* **Input data**:

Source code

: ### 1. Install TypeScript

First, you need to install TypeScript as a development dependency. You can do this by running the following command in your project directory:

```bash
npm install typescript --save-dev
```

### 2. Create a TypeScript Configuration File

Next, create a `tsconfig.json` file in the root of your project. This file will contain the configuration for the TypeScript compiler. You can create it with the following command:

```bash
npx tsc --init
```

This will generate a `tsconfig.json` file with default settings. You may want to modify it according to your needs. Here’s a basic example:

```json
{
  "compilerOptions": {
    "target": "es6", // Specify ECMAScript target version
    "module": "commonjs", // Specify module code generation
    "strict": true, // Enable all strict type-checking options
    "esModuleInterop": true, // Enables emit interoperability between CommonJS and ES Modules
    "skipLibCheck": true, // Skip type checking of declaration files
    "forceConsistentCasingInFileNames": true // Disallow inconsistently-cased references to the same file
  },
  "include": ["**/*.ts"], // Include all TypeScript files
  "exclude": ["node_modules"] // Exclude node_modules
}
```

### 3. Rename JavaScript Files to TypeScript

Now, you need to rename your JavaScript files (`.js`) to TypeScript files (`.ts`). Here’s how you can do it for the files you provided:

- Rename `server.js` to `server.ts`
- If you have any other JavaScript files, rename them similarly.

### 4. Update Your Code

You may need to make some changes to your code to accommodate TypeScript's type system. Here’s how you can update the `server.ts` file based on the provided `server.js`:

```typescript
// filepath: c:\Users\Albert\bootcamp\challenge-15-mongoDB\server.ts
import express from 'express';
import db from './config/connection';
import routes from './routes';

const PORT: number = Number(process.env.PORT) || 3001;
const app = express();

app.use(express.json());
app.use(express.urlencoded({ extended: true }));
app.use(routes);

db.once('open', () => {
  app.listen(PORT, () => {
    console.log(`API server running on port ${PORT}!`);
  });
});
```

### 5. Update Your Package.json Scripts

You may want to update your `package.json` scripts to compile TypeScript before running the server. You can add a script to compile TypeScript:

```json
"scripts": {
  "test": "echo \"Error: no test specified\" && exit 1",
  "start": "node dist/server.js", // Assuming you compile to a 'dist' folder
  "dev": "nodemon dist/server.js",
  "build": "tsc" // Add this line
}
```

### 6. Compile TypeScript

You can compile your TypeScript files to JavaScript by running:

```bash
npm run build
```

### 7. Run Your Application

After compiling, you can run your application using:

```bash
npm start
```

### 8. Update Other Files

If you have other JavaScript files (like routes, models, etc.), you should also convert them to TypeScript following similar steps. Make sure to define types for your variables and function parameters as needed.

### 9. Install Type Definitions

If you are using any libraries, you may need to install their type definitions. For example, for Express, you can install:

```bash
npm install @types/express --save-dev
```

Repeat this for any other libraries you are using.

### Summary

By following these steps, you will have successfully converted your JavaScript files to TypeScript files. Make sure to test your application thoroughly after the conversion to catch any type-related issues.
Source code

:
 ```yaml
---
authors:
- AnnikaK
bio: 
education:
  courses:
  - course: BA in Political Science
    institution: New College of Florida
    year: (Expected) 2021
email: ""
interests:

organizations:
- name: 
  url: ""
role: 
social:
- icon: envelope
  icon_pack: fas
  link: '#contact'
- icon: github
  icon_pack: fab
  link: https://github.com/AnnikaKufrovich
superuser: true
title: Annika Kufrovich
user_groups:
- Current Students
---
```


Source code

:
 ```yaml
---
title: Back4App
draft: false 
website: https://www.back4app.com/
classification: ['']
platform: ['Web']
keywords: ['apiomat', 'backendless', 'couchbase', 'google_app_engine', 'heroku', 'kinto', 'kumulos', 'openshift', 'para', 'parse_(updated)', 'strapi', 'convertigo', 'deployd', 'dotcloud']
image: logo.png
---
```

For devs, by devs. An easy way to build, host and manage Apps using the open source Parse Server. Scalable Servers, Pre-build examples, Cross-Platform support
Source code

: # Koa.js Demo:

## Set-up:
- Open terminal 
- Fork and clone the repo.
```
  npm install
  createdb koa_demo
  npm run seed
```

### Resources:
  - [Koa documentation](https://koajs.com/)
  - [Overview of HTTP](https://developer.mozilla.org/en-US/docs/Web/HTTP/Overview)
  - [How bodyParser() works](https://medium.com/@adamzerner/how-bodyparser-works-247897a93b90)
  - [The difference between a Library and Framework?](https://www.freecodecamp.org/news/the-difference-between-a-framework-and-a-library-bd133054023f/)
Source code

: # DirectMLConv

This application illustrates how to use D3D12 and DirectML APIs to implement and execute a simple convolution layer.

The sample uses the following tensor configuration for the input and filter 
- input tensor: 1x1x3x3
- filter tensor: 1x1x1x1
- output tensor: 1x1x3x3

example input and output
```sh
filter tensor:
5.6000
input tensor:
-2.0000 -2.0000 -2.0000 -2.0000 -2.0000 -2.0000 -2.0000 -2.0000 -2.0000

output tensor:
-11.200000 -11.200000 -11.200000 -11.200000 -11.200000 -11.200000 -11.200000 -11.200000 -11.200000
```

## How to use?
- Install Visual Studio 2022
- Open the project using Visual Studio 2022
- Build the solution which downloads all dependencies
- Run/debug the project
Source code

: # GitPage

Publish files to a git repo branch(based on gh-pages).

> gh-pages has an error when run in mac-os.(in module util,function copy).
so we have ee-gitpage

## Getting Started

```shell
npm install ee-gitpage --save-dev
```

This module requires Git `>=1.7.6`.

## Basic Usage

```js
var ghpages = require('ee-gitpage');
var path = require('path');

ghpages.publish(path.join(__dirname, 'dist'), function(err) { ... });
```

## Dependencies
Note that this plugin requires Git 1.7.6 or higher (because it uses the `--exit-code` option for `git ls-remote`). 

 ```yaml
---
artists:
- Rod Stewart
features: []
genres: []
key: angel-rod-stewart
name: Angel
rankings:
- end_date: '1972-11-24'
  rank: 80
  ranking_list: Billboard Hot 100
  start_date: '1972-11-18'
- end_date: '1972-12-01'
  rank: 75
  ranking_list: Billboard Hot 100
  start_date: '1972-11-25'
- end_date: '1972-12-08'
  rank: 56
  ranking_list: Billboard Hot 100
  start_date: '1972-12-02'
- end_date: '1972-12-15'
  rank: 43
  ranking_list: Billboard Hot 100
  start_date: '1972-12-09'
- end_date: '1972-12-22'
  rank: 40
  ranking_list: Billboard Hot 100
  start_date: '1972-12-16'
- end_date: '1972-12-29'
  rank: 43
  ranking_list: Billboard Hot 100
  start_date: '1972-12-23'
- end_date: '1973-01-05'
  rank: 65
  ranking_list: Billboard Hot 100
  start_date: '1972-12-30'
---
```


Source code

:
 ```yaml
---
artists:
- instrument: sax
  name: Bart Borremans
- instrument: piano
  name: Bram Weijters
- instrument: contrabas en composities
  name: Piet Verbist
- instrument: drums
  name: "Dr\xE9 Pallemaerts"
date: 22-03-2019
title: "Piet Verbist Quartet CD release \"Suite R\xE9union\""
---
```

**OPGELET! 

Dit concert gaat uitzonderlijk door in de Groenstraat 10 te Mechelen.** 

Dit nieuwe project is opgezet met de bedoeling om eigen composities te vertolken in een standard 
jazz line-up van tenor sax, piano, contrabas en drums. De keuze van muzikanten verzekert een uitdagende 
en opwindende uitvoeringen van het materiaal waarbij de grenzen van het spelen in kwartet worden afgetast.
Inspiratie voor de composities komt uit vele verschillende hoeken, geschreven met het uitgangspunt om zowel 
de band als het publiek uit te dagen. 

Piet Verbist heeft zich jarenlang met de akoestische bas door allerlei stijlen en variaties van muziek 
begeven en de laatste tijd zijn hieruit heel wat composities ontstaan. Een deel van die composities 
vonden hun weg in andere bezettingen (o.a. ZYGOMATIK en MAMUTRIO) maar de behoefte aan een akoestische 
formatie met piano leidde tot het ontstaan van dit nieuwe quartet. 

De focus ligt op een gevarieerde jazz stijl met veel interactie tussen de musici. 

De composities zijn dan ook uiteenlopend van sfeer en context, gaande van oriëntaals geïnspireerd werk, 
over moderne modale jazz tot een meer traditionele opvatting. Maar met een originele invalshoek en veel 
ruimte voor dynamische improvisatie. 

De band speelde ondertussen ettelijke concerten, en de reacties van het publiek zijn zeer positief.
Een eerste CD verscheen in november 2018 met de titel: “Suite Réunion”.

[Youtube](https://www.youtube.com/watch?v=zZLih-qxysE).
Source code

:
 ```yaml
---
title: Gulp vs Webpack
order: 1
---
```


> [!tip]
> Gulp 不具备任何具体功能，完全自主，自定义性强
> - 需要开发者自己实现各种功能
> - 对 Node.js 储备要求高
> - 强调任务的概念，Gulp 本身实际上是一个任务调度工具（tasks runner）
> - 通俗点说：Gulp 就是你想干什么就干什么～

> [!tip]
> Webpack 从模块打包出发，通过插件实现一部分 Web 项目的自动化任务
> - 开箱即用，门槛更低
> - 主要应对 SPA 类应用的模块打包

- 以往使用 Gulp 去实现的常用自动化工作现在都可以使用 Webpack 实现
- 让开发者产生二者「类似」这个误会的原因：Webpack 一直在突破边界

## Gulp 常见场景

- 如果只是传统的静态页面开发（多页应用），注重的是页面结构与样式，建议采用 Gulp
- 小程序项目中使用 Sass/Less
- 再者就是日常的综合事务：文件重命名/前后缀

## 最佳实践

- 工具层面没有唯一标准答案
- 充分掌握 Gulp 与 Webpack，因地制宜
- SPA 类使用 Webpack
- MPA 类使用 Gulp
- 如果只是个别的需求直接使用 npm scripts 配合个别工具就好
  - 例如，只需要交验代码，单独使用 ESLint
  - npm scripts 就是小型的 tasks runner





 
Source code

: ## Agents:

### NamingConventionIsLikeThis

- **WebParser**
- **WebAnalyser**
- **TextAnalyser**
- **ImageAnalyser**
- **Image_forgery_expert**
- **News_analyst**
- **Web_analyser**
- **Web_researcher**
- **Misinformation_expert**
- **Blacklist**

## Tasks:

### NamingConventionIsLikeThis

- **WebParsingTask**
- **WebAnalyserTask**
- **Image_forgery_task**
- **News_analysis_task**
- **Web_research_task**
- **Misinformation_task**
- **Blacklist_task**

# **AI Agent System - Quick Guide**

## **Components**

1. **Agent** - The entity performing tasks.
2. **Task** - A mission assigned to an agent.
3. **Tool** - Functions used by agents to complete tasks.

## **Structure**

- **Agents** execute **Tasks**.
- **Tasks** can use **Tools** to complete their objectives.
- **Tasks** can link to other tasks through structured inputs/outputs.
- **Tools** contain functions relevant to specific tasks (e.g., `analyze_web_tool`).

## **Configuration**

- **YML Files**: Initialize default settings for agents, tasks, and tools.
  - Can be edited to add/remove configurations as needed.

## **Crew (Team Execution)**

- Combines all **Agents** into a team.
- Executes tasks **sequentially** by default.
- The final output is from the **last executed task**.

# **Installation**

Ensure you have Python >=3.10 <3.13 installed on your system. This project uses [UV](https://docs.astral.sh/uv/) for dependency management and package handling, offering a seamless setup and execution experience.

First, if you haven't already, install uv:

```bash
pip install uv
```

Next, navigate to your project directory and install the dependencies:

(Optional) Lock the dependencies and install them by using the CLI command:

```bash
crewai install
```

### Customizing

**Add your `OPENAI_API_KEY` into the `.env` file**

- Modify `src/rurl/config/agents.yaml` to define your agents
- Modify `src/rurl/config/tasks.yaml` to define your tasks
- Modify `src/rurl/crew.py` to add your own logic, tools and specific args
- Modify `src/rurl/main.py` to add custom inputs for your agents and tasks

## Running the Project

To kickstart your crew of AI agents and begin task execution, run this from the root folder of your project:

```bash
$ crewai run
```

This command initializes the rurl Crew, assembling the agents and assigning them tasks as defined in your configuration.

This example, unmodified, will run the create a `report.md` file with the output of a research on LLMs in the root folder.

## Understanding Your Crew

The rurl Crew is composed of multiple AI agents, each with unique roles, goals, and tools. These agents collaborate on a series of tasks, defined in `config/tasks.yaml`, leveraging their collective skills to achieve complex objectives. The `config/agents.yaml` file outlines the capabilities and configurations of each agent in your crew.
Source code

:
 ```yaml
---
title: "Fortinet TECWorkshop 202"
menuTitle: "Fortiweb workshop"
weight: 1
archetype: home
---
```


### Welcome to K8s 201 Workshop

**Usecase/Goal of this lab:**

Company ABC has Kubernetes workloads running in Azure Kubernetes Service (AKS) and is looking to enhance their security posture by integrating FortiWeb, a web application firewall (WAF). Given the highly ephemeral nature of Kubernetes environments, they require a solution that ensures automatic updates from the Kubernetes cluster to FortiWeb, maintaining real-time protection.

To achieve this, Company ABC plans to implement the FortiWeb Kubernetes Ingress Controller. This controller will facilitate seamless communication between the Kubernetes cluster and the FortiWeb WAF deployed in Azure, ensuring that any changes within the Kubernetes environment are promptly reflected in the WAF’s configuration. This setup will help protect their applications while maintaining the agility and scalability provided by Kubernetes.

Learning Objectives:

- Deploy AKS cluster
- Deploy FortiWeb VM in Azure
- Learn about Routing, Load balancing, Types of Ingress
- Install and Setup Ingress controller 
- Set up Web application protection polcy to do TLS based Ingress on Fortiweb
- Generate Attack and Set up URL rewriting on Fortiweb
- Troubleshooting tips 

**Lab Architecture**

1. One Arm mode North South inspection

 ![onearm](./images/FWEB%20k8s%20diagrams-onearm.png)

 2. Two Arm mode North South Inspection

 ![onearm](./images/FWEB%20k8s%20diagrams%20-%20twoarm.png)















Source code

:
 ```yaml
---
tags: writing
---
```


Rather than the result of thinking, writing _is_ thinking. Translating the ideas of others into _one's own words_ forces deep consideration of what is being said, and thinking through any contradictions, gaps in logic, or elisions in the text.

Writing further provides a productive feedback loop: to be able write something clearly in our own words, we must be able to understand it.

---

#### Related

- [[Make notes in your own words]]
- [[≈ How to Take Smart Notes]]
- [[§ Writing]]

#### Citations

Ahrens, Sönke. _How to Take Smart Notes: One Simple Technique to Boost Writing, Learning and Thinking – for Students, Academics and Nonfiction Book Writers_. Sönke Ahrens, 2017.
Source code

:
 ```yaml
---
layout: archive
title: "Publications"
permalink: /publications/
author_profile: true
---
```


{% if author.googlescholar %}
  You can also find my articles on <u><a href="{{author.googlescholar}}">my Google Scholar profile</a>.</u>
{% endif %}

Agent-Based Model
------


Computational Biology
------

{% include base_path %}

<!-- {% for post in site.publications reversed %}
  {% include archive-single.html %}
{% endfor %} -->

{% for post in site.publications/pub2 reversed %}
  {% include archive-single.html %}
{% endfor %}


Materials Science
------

* **What you are asked to do**:
Each line above that contains "implement" counts once; report the total of such lines and nothing more.

* **Response for this exercise**:
2